People who want to avoid ingredients need to check ingredients.
There are masses of people who recognise that, once producers/retailers have done their part and complied with the regulations, it's up to them to check ingredients and/or nutritional information on products they buy.
There's people with allergies, people with intolerances, vegans, vegetarians, coeliacs, Mormons, Muslims, Jews, other people with religious restrictions, people with alpha-gal syndrome, people on MAOIs, people on Antabuse, people on metronidazole, people with phenylketonuria, people on a medical ketogenic diet, people with liver disease, people with kidney disease, alcoholics, diabetics, people prone to contact dermatitis, people with high blood pressure or high cholesterol, people who just really really hate the taste of certain foods… who have I missed?

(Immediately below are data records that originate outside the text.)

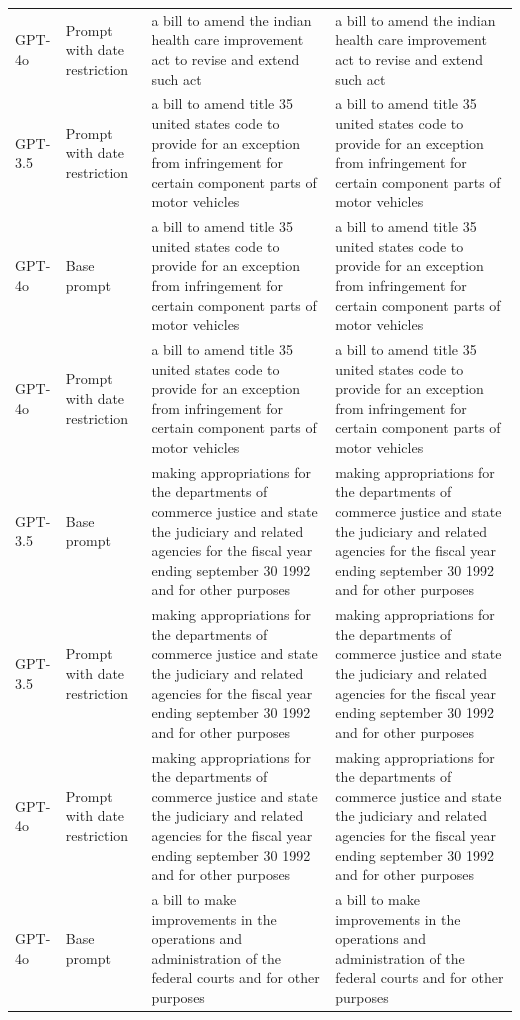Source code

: \begin{longtable}{>{\raggedright\arraybackslash}p{1.4cm}>{\raggedright\arraybackslash}p{1.4cm}>{\raggedright\arraybackslash}p{5.5cm}>{\raggedright\arraybackslash}p{5.5cm}}
GPT-4o & Prompt with date restriction & a bill to amend the indian health care improvement act to revise and extend such act & a bill to amend the indian health care improvement act to revise and extend such act\\
GPT-3.5 & Prompt with date restriction & a bill to amend title 35 united states code to provide for an exception from infringement for certain component parts of motor vehicles & a bill to amend title 35 united states code to provide for an exception from infringement for certain component parts of motor vehicles\\
GPT-4o & Base prompt & a bill to amend title 35 united states code to provide for an exception from infringement for certain component parts of motor vehicles & a bill to amend title 35 united states code to provide for an exception from infringement for certain component parts of motor vehicles\\
GPT-4o & Prompt with date restriction & a bill to amend title 35 united states code to provide for an exception from infringement for certain component parts of motor vehicles & a bill to amend title 35 united states code to provide for an exception from infringement for certain component parts of motor vehicles\\
GPT-3.5 & Base prompt & making appropriations for the departments of commerce justice and state the judiciary and related agencies for the fiscal year ending september 30 1992 and for other purposes & making appropriations for the departments of commerce justice and state the judiciary and related agencies for the fiscal year ending september 30 1992 and for other purposes\\
GPT-3.5 & Prompt with date restriction & making appropriations for the departments of commerce justice and state the judiciary and related agencies for the fiscal year ending september 30 1992 and for other purposes & making appropriations for the departments of commerce justice and state the judiciary and related agencies for the fiscal year ending september 30 1992 and for other purposes\\
GPT-4o & Prompt with date restriction & making appropriations for the departments of commerce justice and state the judiciary and related agencies for the fiscal year ending september 30 1992 and for other purposes & making appropriations for the departments of commerce justice and state the judiciary and related agencies for the fiscal year ending september 30 1992 and for other purposes\\
GPT-4o & Base prompt & a bill to make improvements in the operations and administration of the federal courts and for other purposes & a bill to make improvements in the operations and administration of the federal courts and for other purposes\\

\end{longtable}
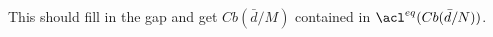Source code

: This should fill in the gap and get %
$Cb(\bar d/M)$ contained in $\acl^{eq}(Cb(\bar d/N))$.


% 
%
%
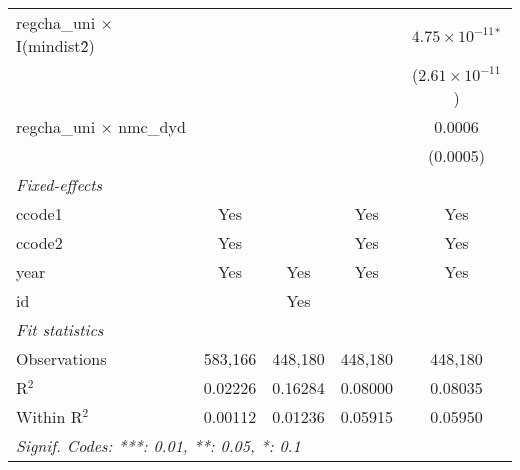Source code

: \begin{tabular}{lcccc}
   regcha\_uni $\times$ I(mindist\^2)    &                &                         &                                & $4.75\times 10^{-11}$$^{*}$\\    
                                         &                &                         &                                & ($2.61\times 10^{-11}$)\\    
   regcha\_uni $\times$ nmc\_dyd         &                &                         &                                & 0.0006\\   
                                         &                &                         &                                & (0.0005)\\   
   \midrule
   \emph{Fixed-effects}\\
   ccode1                                & Yes            &                         & Yes                            & Yes\\  
   ccode2                                & Yes            &                         & Yes                            & Yes\\  
   year                                  & Yes            & Yes                     & Yes                            & Yes\\  
   id                                    &                & Yes                     &                                & \\  
   \midrule
   \emph{Fit statistics}\\
   Observations                          & 583,166        & 448,180                 & 448,180                        & 448,180\\  
   R$^2$                                 & 0.02226        & 0.16284                 & 0.08000                        & 0.08035\\  
   Within R$^2$                          & 0.00112        & 0.01236                 & 0.05915                        & 0.05950\\  
   \midrule \midrule
   \multicolumn{5}{l}{\emph{Signif. Codes: ***: 0.01, **: 0.05, *: 0.1}}\\
\end{tabular}
\par\endgroup



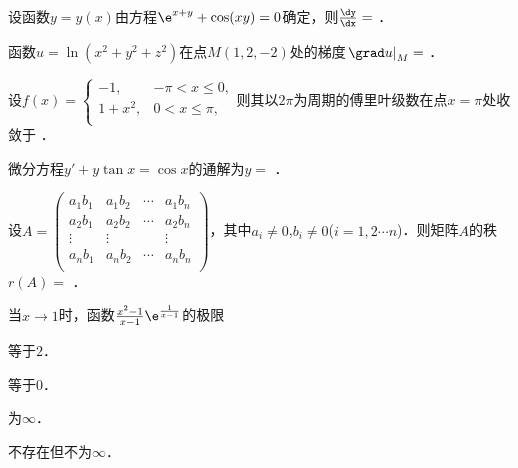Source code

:\documentclass[plain,noanswer,medmath]{../../template/jnuexam}
\begin{document}




\begin{problem}
设函数$y = y(x)$由方程$\e^{x + y} + \cos(xy) = 0$确定，则$\frac{\dy}{\dx} =$ \fillin{}．
\end{problem}


\begin{problem}
函数$u = \ln(x^2 + y^2 + z^2)$在点$M(1,2, -2)$处的梯度$\left.\grad u\right|_M =$ \fillin{}．
\end{problem}


\begin{problem}
设$f(x) = \begin{cases}
      -1, & - \pi < x \le 0, \\
 1 + x^2, & 0 < x \le \pi , \\
\end{cases}$则其以$2\pi$为周期的傅里叶级数在点$x = \pi$处收敛于 \fillin{}．
\end{problem}


\begin{problem}
微分方程$y' + y\tan x = \cos x$的通解为$y =$ \fillin{}．
\end{problem}


\begin{problem}
设$A = \begin{pmatrix}
  a_1b_1 & a_1b_2 & \cdots & a_1b_n \\
  a_2b_1 & a_2b_2 & \cdots & a_2b_n \\
 \vdots & \vdots &        & \vdots \\
  a_nb_1 & a_nb_2 & \cdots & a_nb_n \\
\end{pmatrix}$，其中$a_i \ne 0$,$b_i \ne 0$($i = 1,2 \cdots n$)．则矩阵$A$的秩$r(A)=$ \fillin{}．
\end{problem}




\begin{problem}
当$x \to 1$时，函数$\frac{x^2 - 1}{x - 1}\e^{\frac{1}{x - 1}}$的极限 \pickout{}
\begin{abcd}
\item 等于$2$．     
\item 等于$0$．     
\item 为$\infty$．     
\item 不存在但不为$\infty$．
\end{abcd}
\end{problem}
\end{document}
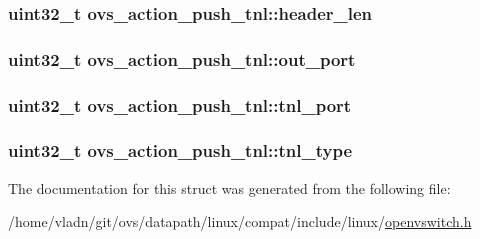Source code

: \subsubsection[{header\+\_\+len}]{\setlength{\rightskip}{0pt plus 5cm}uint32\+\_\+t ovs\+\_\+action\+\_\+push\+\_\+tnl\+::header\+\_\+len}\label{structovs__action__push__tnl_ae17c0fbdac67f4393a1bf5cc463caa61}
\hypertarget{structovs__action__push__tnl_a314ef1909bc176d1fe3f6588d24edfde}{}
\subsubsection[{out\+\_\+port}]{\setlength{\rightskip}{0pt plus 5cm}uint32\+\_\+t ovs\+\_\+action\+\_\+push\+\_\+tnl\+::out\+\_\+port}\label{structovs__action__push__tnl_a314ef1909bc176d1fe3f6588d24edfde}
\hypertarget{structovs__action__push__tnl_a075797c91bf16f67b0e99d00733de09c}{}
\subsubsection[{tnl\+\_\+port}]{\setlength{\rightskip}{0pt plus 5cm}uint32\+\_\+t ovs\+\_\+action\+\_\+push\+\_\+tnl\+::tnl\+\_\+port}\label{structovs__action__push__tnl_a075797c91bf16f67b0e99d00733de09c}
\hypertarget{structovs__action__push__tnl_a5a768ff0a623d03bc2b4d13db4bd4413}{}
\subsubsection[{tnl\+\_\+type}]{\setlength{\rightskip}{0pt plus 5cm}uint32\+\_\+t ovs\+\_\+action\+\_\+push\+\_\+tnl\+::tnl\+\_\+type}\label{structovs__action__push__tnl_a5a768ff0a623d03bc2b4d13db4bd4413}


The documentation for this struct was generated from the following file\+:\begin{DoxyCompactItemize}
\item 
/home/vladn/git/ovs/datapath/linux/compat/include/linux/\hyperlink{openvswitch_8h}{openvswitch.\+h}\end{DoxyCompactItemize}
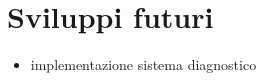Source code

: \clearpage{\pagestyle{empty}\cleardoublepage}
\chapter{Sviluppi futuri}
\begin{itemize}
\item implementazione sistema diagnostico
\end{itemize}
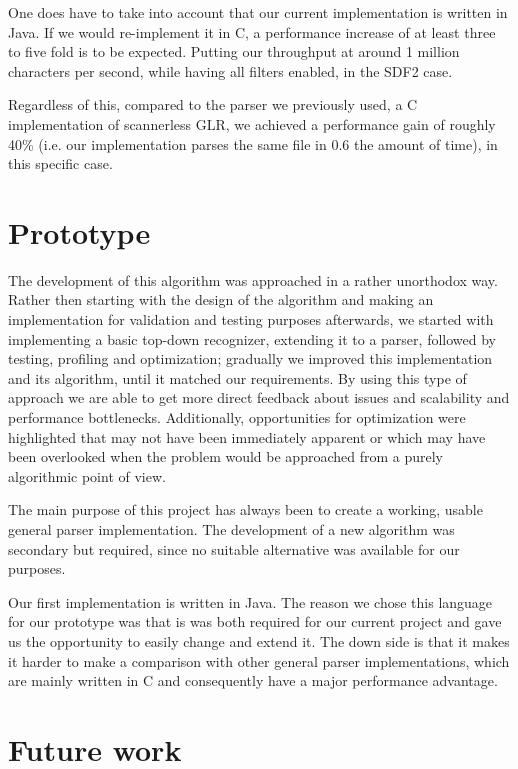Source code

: \documentclass[a4paper,10pt]{article}
\begin{document}
One does have to take into account that our current implementation is written in Java. If we would re-implement it in C, a performance increase of at least three to five fold is to be expected. Putting our throughput at around 1 million characters per second, while having all filters enabled, in the SDF2 case.

Regardless of this, compared to the parser we previously used, a C implementation of scannerless GLR, we achieved a performance gain of roughly 40\% (i.e. our implementation parses the same file in 0.6 the amount of time), in this specific case.

\section{Prototype}

The development of this algorithm was approached in a rather unorthodox way. Rather then starting with the design of the algorithm and making an implementation for validation and testing purposes afterwards, we started with implementing a basic top-down recognizer, extending it to a parser, followed by testing, profiling and optimization; gradually we improved this implementation and its algorithm, until it matched our requirements. By using this type of approach we are able to get more direct feedback about issues and scalability and performance bottlenecks. Additionally, opportunities for optimization were highlighted that may not have been immediately apparent or which may have been overlooked when the problem would be approached from a purely algorithmic point of view.

The main purpose of this project has always been to create a working, usable general parser implementation. The development of a new algorithm was secondary but required, since no suitable alternative was available for our purposes.

Our first implementation is written in Java. The reason we chose this language for our prototype was that is was both required for our current project and gave us the opportunity to easily change and extend it. The down side is that it makes it harder to make a comparison with other general parser implementations, which are mainly written in C and consequently have a major performance advantage.

\section{Future work}
\end{document}
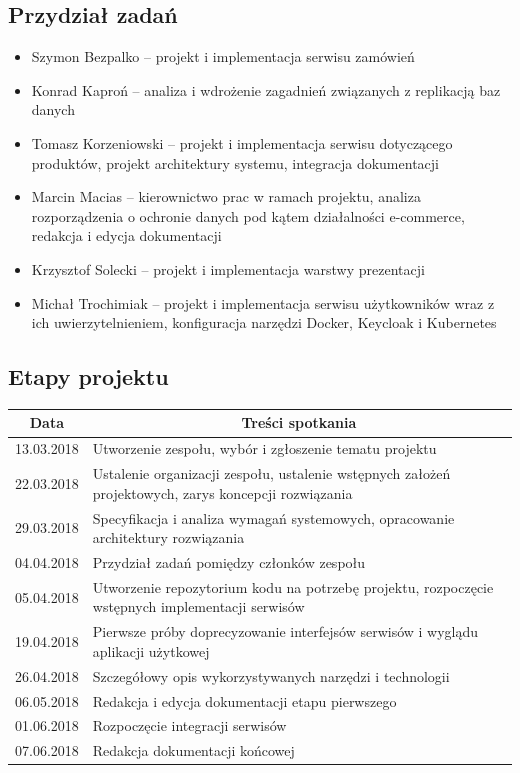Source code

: \documentclass[11pt,a4paper,twoside]{article}
\begin{document}
\subsection{Przydział zadań}
\begin{itemize}
\item Szymon Bezpalko -- projekt i implementacja serwisu zamówień
\item Konrad Kaproń -- analiza i wdrożenie zagadnień związanych z replikacją baz danych
\item Tomasz Korzeniowski -- projekt i implementacja serwisu dotyczącego produktów, projekt architektury systemu, integracja dokumentacji
\item Marcin Macias -- kierownictwo prac w ramach projektu,  analiza rozporządzenia o ochronie danych pod kątem działalności e-commerce, redakcja i edycja dokumentacji
\item Krzysztof Solecki -- projekt i implementacja warstwy prezentacji
\item Michał Trochimiak -- projekt i implementacja serwisu użytkowników wraz z ich uwierzytelnieniem, konfiguracja narzędzi Docker, Keycloak i Kubernetes
\end{itemize}

\newpage
\subsection{Etapy projektu}
\begin{table}[ht]
\label{etapyProjektu}
\centering
\begin{tabularx}{\textwidth}{|l|X|}
\hline
 \multicolumn{1}{|c|}{Data} & \multicolumn{1}{c|}{Treści spotkania} \\\hline
 13.03.2018 & Utworzenie zespołu, wybór i zgłoszenie tematu projektu \\\hline
 22.03.2018 & Ustalenie organizacji zespołu, ustalenie wstępnych założeń projektowych, zarys koncepcji rozwiązania \\\hline
 29.03.2018 & Specyfikacja i analiza wymagań systemowych, opracowanie architektury rozwiązania \\\hline
 04.04.2018 & Przydział zadań pomiędzy członków zespołu \\\hline
 05.04.2018 & Utworzenie repozytorium kodu na potrzebę projektu, rozpoczęcie wstępnych implementacji serwisów \\\hline
 19.04.2018 & Pierwsze próby doprecyzowanie interfejsów serwisów i wyglądu aplikacji użytkowej \\\hline
 26.04.2018 & Szczegółowy opis wykorzystywanych narzędzi i technologii \\\hline
 06.05.2018 & Redakcja i edycja dokumentacji etapu pierwszego\\\hline
 01.06.2018 & Rozpoczęcie integracji serwisów \\\hline
 07.06.2018 & Redakcja dokumentacji końcowej\\\hline
\end{tabularx}
\end{table}
\end{document}
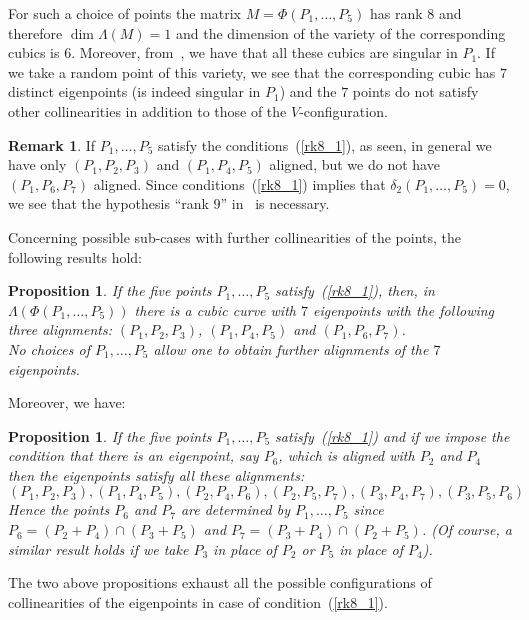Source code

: \documentclass{amsart}
\theoremstyle{plain}
\newtheorem{prop}[lemma]{Proposition}
\theoremstyle{definition}
\newtheorem{rmk}[lemma]{Remark}
\begin{document}
For such a choice
of points the matrix $M = \Phi(P_1, \dots, P_5)$ has rank $8$
and therefore $\dim \Lambda(M) = 1$ and the dimension of the variety
of the corresponding cubics is $6$.
Moreover, from~, we have that all these cubics
are singular in $P_1$.
If we take a random point of this variety, we see that the corresponding
cubic has $7$ distinct eigenpoints (is indeed singular in $P_1$) and the
$7$ points do not satisfy other collinearities in addition to those of the
$V$-configuration.

\begin{rmk}
\label{rmk:particular_cases}
If $P_1, \dots, P_5$ satisfy the conditions~(\ref{rk8_1}), as seen,
in general we have only $(P_1, P_2, P_3)$ and $(P_1, P_4, P_5)$ aligned, but
we do not have $(P_1, P_6, P_7)$ aligned. Since conditions~(\ref{rk8_1})
implies that $\delta_2(P_1, \dots, P_5) = 0$, we see
that the hypothesis ``rank $9$''
in~ is necessary.
\end{rmk}

Concerning possible sub-cases with further collinearities of the points,
the following results hold:
\begin{prop}
\label{three_d_three_alignments}
If the five points $P_1, \dots, P_5$ satisfy~(\ref{rk8_1}),
then, in $\Lambda(\Phi(P_1, \dotsc, P_5))$ there is
a cubic curve with $7$ eigenpoints with the following three alignments:
$(P_1, P_2, P_3)$, $(P_1, P_4, P_5)$ and $(P_1, P_6, P_7)$. \\
No choices of $P_1, \dots, P_5$ allow one to obtain further alignments of the
$7$ eigenpoints.
\end{prop}
Moreover, we have:
\begin{prop}
\label{prop:d2_6allin}
If the five points $P_1, \dots, P_5$ satisfy~(\ref{rk8_1})
and if we impose the condition that there is an eigenpoint, say $P_6$,
which is aligned with $P_2$ and $P_4$ then the eigenpoints satisfy all these
alignments:
\[
(P_1, P_2, P_3), (P_1, P_4, P_5), (P_2, P_4, P_6), (P_2, P_5, P_7),
(P_3, P_4, P_7), (P_3, P_5, P_6)
\]
Hence the points $P_6$ and $P_7$ are determined by $P_1, \dots, P_5$
since
$P_6 = (P_2+P_4) \cap (P_3+P_5)$
and $P_7 = (P_3+P_4) \cap (P_2+P_5)$.
(Of course, a similar result holds if we take $P_3$ in place of $P_2$ or $P_5$
in place of $P_4$).
\end{prop}
The two above propositions exhaust all the possible configurations
of collinearities of the eigenpoints in case of condition~(\ref{rk8_1}).
\end{document}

You want to avoid even mildly alcoholic foods because of your history with alcohol. Okay, makes perfect sense, there's lots of people in that situation. You don't mention a potential physical health consequence, so presumably the problem is that you feel it could be psychologically dangerous for you to taste alcohol, or to have the knowledge that you've ingested alcohol. That's completely understandable — and entirely your responsibility. You're no less capable of reading the ingredients than any of those other people. You're no less capable of making your own decision about which kinds of items you'll take the risk of not checking, either.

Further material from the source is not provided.